Keith Olbermann’s Donations Violate At Least One Set Of Ethics Rules: His Own


Keith Olbermann broke his non-Twitter silence last night on the matter of his suspension, alleging that he “knew nothing about” the NBC policy requiring approval for personal campaign donations from MSNBC anchors. His note was as candidly appreciative to fans as it was backhandedly scathing to those permitting him to return to air tonight, but rings inconsistent with the some of the anchor’s previous statements.

The Olbermann version of why he was suspended goes something like this: Olbermann decided to make some political contributions directly to candidates this year. He had no intention of keeping those donations secret. When asked about them, he was eager to answer any questions as to the legality of the matter. At the time, he “knew nothing about” the fact that his employer had certain rules about donations and that the process by which he donated violated their policy. That policy, he further explains, is “inconsistently applied”– making it even more difficult for him to know how to follow it. Despite being willing to publicly explain himself, and being “assured that no suspension was contemplated,” he was suspended– news broken to him by the media.

Olbermann’s detractors, especially those within the confines of NBC, will probably have much to parse in this statement.

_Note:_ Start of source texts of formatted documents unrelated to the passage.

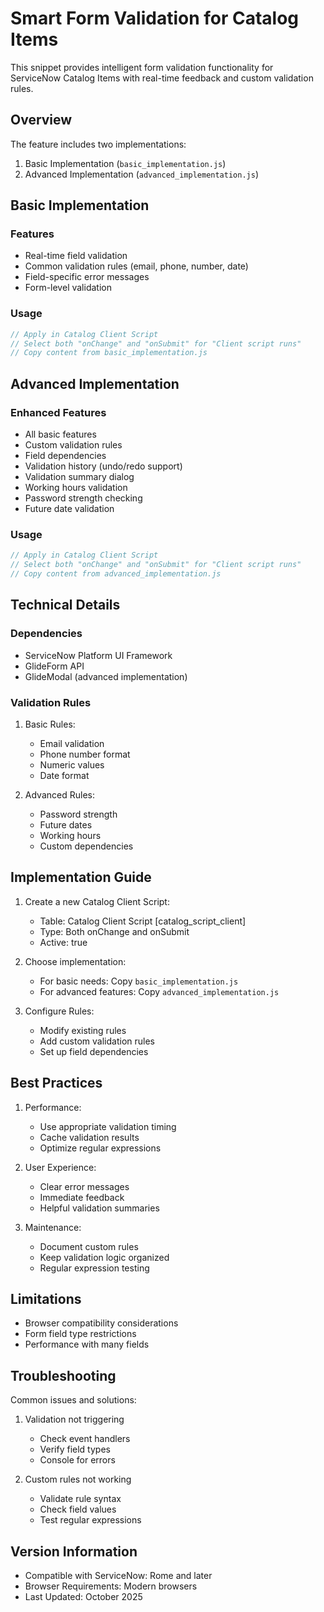 # Smart Form Validation for Catalog Items

This snippet provides intelligent form validation functionality for ServiceNow Catalog Items with real-time feedback and custom validation rules.

## Overview

The feature includes two implementations:
1. Basic Implementation (`basic_implementation.js`)
2. Advanced Implementation (`advanced_implementation.js`)

## Basic Implementation

### Features
- Real-time field validation
- Common validation rules (email, phone, number, date)
- Field-specific error messages
- Form-level validation

### Usage
```javascript
// Apply in Catalog Client Script
// Select both "onChange" and "onSubmit" for "Client script runs"
// Copy content from basic_implementation.js
```

## Advanced Implementation

### Enhanced Features
- All basic features
- Custom validation rules
- Field dependencies
- Validation history (undo/redo support)
- Validation summary dialog
- Working hours validation
- Password strength checking
- Future date validation

### Usage
```javascript
// Apply in Catalog Client Script
// Select both "onChange" and "onSubmit" for "Client script runs"
// Copy content from advanced_implementation.js
```

## Technical Details

### Dependencies
- ServiceNow Platform UI Framework
- GlideForm API
- GlideModal (advanced implementation)

### Validation Rules
1. Basic Rules:
   - Email validation
   - Phone number format
   - Numeric values
   - Date format

2. Advanced Rules:
   - Password strength
   - Future dates
   - Working hours
   - Custom dependencies

## Implementation Guide

1. Create a new Catalog Client Script:
   - Table: Catalog Client Script [catalog_script_client]
   - Type: Both onChange and onSubmit
   - Active: true

2. Choose implementation:
   - For basic needs: Copy `basic_implementation.js`
   - For advanced features: Copy `advanced_implementation.js`

3. Configure Rules:
   - Modify existing rules
   - Add custom validation rules
   - Set up field dependencies

## Best Practices

1. Performance:
   - Use appropriate validation timing
   - Cache validation results
   - Optimize regular expressions

2. User Experience:
   - Clear error messages
   - Immediate feedback
   - Helpful validation summaries

3. Maintenance:
   - Document custom rules
   - Keep validation logic organized
   - Regular expression testing

## Limitations

- Browser compatibility considerations
- Form field type restrictions
- Performance with many fields

## Troubleshooting

Common issues and solutions:
1. Validation not triggering
   - Check event handlers
   - Verify field types
   - Console for errors

2. Custom rules not working
   - Validate rule syntax
   - Check field values
   - Test regular expressions

## Version Information

- Compatible with ServiceNow: Rome and later
- Browser Requirements: Modern browsers
- Last Updated: October 2025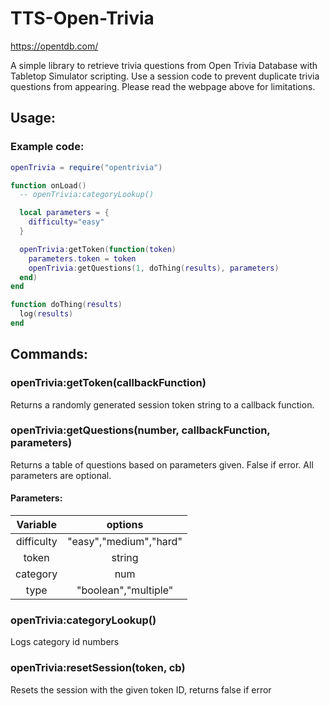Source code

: # TTS-Open-Trivia
https://opentdb.com/

A simple library to retrieve trivia questions from Open Trivia Database with Tabletop Simulator scripting. Use a session code to prevent duplicate trivia questions from appearing. Please read the webpage above for limitations.


## Usage:
### Example code:
```lua
openTrivia = require("opentrivia")

function onLoad()
  -- openTrivia:categoryLookup()

  local parameters = {
    difficulty="easy"
  }

  openTrivia:getToken(function(token)
    parameters.token = token
    openTrivia:getQuestions(1, doThing(results), parameters)
  end)
end

function doThing(results)
  log(results)
end
```

## Commands:
### openTrivia:getToken(callbackFunction)
Returns a randomly generated session token string to a callback function. 

### openTrivia:getQuestions(number, callbackFunction, parameters)
Returns a table of questions based on parameters given. False if error. All parameters are optional.

#### Parameters:
|  Variable  |         options        |
|:----------:|:----------------------:|
| difficulty | "easy","medium","hard" |
| token      | string                 |
| category   | num                    |
| type       | "boolean","multiple"   |

### openTrivia:categoryLookup()
Logs category id numbers

### openTrivia:resetSession(token, cb)
Resets the session with the given token ID, returns false if error
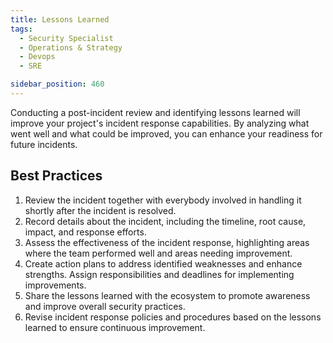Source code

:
 ```yaml
---
title: Lessons Learned
tags:
  - Security Specialist
  - Operations & Strategy
  - Devops
  - SRE

sidebar_position: 460
---
```


Conducting a post-incident review and identifying lessons learned will improve your project's incident response capabilities. By analyzing what went well and what could be improved, you can enhance your readiness for future incidents.

## Best Practices

1. Review the incident together with everybody involved in handling it shortly after the incident is resolved.
2. Record details about the incident, including the timeline, root cause, impact, and response efforts.
3. Assess the effectiveness of the incident response, highlighting areas where the team performed well and areas needing improvement.
4. Create action plans to address identified weaknesses and enhance strengths. Assign responsibilities and deadlines for implementing improvements.
5. Share the lessons learned with the ecosystem to promote awareness and improve overall security practices.
6. Revise incident response policies and procedures based on the lessons learned to ensure continuous improvement.
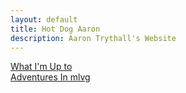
 ```yaml
---
layout: default
title: Hot Dog Aaron
description: Aaron Trythall's Website
---
```

[What I'm Up to](./now)  
[Adventures In mlvg](./mlvg/mlvg_1)  
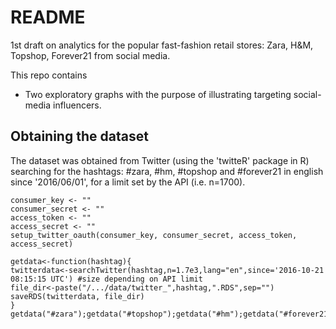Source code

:# README


 1st draft on analytics for the popular fast-fashion retail stores: Zara, H&M, Topshop, Forever21 from social media. 
 
 This repo contains 
 
- Two exploratory graphs with the purpose of illustrating targeting social-media influencers.
 


## Obtaining the dataset

The dataset was obtained from Twitter (using the 'twitteR' package in R) searching for the hashtags: 
\#zara, #hm, #topshop and #forever21 in english since '2016/06/01', for a limit set by the API (i.e. n=1700).

```
consumer_key <- ""
consumer_secret <- ""
access_token <- ""
access_secret <- ""
setup_twitter_oauth(consumer_key, consumer_secret, access_token, access_secret)

getdata<-function(hashtag){
twitterdata<-searchTwitter(hashtag,n=1.7e3,lang="en",since='2016-10-21 08:15:15 UTC') #size depending on API limit
file_dir<-paste("/.../data/twitter_",hashtag,".RDS",sep="")
saveRDS(twitterdata, file_dir)
}
getdata("#zara");getdata("#topshop");getdata("#hm");getdata("#forever21")
```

There are three allegations in it, at least, that fall within the scope of the outrageous if true: that MSNBC selectively applies ethics policies, that Olbermann had no idea he was violating a rule, and that he was suspended after being promised he wouldn’t be while the media was told he would.

Network politics aside, Olbermann’s expression of assertive comfort with what he did appears particularly inconsistent with what he has held to be his own brand of personal ethics. There were his lashings of Juan Williams and Rick Sanchez for allegedly violating their company policies (or, in the latter case, finding a really weird way to be offensive). There were his myriad railings against Fox News for allegedly having a political agenda, one that rendered their news reporting worthless. And, of course, there was his claim on The View in 2008 that he didn’t vote because doing so would compromise his journalistic integrity. Even if political donations were allowed by his employer, and even if he did nothing outside the realm of the law– public or private– he violated rules he personally applies hard and fast to his political enemies and, two years ago, was apparently quite proud to apply to himself. Unless he can come up with a good reason why someone would donate to the campaign of someone they politically disagreed with, it’s hard to find any distinction between the message sent by a vote for a candidate in a voting booth and money sent to that candidate’s campaign.

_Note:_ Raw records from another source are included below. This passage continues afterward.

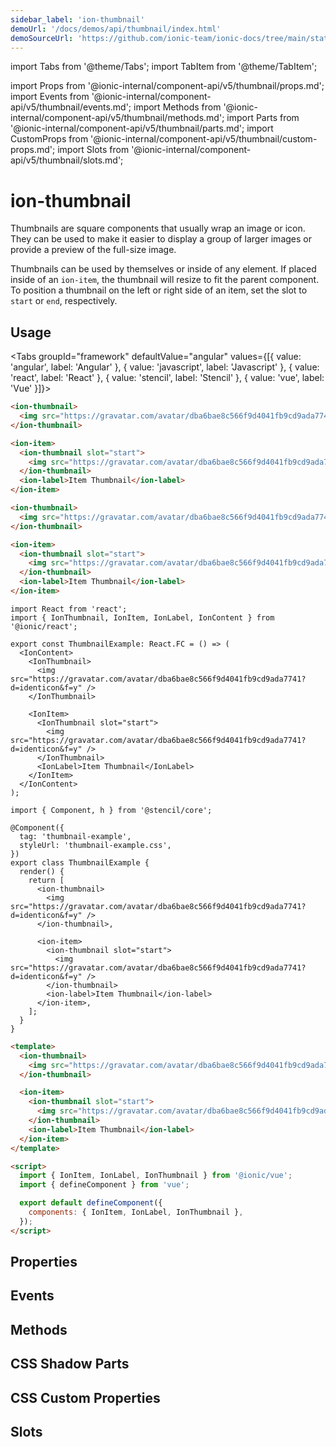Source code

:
 ```yaml
---
sidebar_label: 'ion-thumbnail'
demoUrl: '/docs/demos/api/thumbnail/index.html'
demoSourceUrl: 'https://github.com/ionic-team/ionic-docs/tree/main/static/demos/api/thumbnail/index.html'
---
```


import Tabs from '@theme/Tabs';
import TabItem from '@theme/TabItem';

import Props from '@ionic-internal/component-api/v5/thumbnail/props.md';
import Events from '@ionic-internal/component-api/v5/thumbnail/events.md';
import Methods from '@ionic-internal/component-api/v5/thumbnail/methods.md';
import Parts from '@ionic-internal/component-api/v5/thumbnail/parts.md';
import CustomProps from '@ionic-internal/component-api/v5/thumbnail/custom-props.md';
import Slots from '@ionic-internal/component-api/v5/thumbnail/slots.md';

# ion-thumbnail

Thumbnails are square components that usually wrap an image or icon. They can be used to make it easier to display a group of larger images or provide a preview of the full-size image.

Thumbnails can be used by themselves or inside of any element. If placed inside of an `ion-item`, the thumbnail will resize to fit the parent component. To position a thumbnail on the left or right side of an item, set the slot to `start` or `end`, respectively.

## Usage

<Tabs groupId="framework" defaultValue="angular" values={[{ value: 'angular', label: 'Angular' }, { value: 'javascript', label: 'Javascript' }, { value: 'react', label: 'React' }, { value: 'stencil', label: 'Stencil' }, { value: 'vue', label: 'Vue' }]}>

<TabItem value="angular">

```html
<ion-thumbnail>
  <img src="https://gravatar.com/avatar/dba6bae8c566f9d4041fb9cd9ada7741?d=identicon&f=y" />
</ion-thumbnail>

<ion-item>
  <ion-thumbnail slot="start">
    <img src="https://gravatar.com/avatar/dba6bae8c566f9d4041fb9cd9ada7741?d=identicon&f=y" />
  </ion-thumbnail>
  <ion-label>Item Thumbnail</ion-label>
</ion-item>
```

</TabItem>

<TabItem value="javascript">

```html
<ion-thumbnail>
  <img src="https://gravatar.com/avatar/dba6bae8c566f9d4041fb9cd9ada7741?d=identicon&f=y" />
</ion-thumbnail>

<ion-item>
  <ion-thumbnail slot="start">
    <img src="https://gravatar.com/avatar/dba6bae8c566f9d4041fb9cd9ada7741?d=identicon&f=y" />
  </ion-thumbnail>
  <ion-label>Item Thumbnail</ion-label>
</ion-item>
```

</TabItem>

<TabItem value="react">

```tsx
import React from 'react';
import { IonThumbnail, IonItem, IonLabel, IonContent } from '@ionic/react';

export const ThumbnailExample: React.FC = () => (
  <IonContent>
    <IonThumbnail>
      <img src="https://gravatar.com/avatar/dba6bae8c566f9d4041fb9cd9ada7741?d=identicon&f=y" />
    </IonThumbnail>

    <IonItem>
      <IonThumbnail slot="start">
        <img src="https://gravatar.com/avatar/dba6bae8c566f9d4041fb9cd9ada7741?d=identicon&f=y" />
      </IonThumbnail>
      <IonLabel>Item Thumbnail</IonLabel>
    </IonItem>
  </IonContent>
);
```

</TabItem>

<TabItem value="stencil">

```tsx
import { Component, h } from '@stencil/core';

@Component({
  tag: 'thumbnail-example',
  styleUrl: 'thumbnail-example.css',
})
export class ThumbnailExample {
  render() {
    return [
      <ion-thumbnail>
        <img src="https://gravatar.com/avatar/dba6bae8c566f9d4041fb9cd9ada7741?d=identicon&f=y" />
      </ion-thumbnail>,

      <ion-item>
        <ion-thumbnail slot="start">
          <img src="https://gravatar.com/avatar/dba6bae8c566f9d4041fb9cd9ada7741?d=identicon&f=y" />
        </ion-thumbnail>
        <ion-label>Item Thumbnail</ion-label>
      </ion-item>,
    ];
  }
}
```

</TabItem>

<TabItem value="vue">

```html
<template>
  <ion-thumbnail>
    <img src="https://gravatar.com/avatar/dba6bae8c566f9d4041fb9cd9ada7741?d=identicon&f=y" />
  </ion-thumbnail>

  <ion-item>
    <ion-thumbnail slot="start">
      <img src="https://gravatar.com/avatar/dba6bae8c566f9d4041fb9cd9ada7741?d=identicon&f=y" />
    </ion-thumbnail>
    <ion-label>Item Thumbnail</ion-label>
  </ion-item>
</template>

<script>
  import { IonItem, IonLabel, IonThumbnail } from '@ionic/vue';
  import { defineComponent } from 'vue';

  export default defineComponent({
    components: { IonItem, IonLabel, IonThumbnail },
  });
</script>
```

</TabItem>

</Tabs>

## Properties

<Props />

## Events

<Events />

## Methods

<Methods />

## CSS Shadow Parts

<Parts />

## CSS Custom Properties

<CustomProps />

## Slots

<Slots />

It is important to note that it is not a possible inconsistency within his ideology that is in dispute here. One would be hard-pressed to find ideological inconsistencies within the public scope of Olbermann’s political personality, nor do the donations belie them. In fact, if anything, that he donated to candidates that share his views is a sign that he believes what he says, and that sincerity has garnered him praise on both sides of the aisle, from MSNBC regular Ezra Klein (“There’s no evidence that he’s not playing straight with us”) to right-wing analysts like Big Hollywood’s John Nolte (“Olbermann deserve[s] credit for not hiding behind the cloak of lies found in the words ‘objectivity'”).

It is not belief but behavior which is in question here. Actively engaging in politics contradicts a consistently exhibited belief that actively engaging in politics poses an ethical threat for newspeople. Few are likely to agree with Olbermann that a pundit who votes is untrustworthy, but if he chooses to believe and promote that notion, it is hypocritical for him to donate to any campaign and claim journalistic integrity. His subjective ethical views, far from any generally recognized beliefs– or even NBC company policies– should have tipped him off that, perhaps, donating to a campaign is at the very least as biased an act as pulling a lever in a voting booth. And it’s precisely that which makes his claim of ignorance so difficult to believe.

Olbermann will be back on the airwaves tonight, where he will surely speak in his defense and, perhaps, clarify his potentially problematic statements of past and present. Until then, based solely on last night’s statement, he has an uphill battle to wage if he wishes to regain the full trust of anyone but his most zealous fans.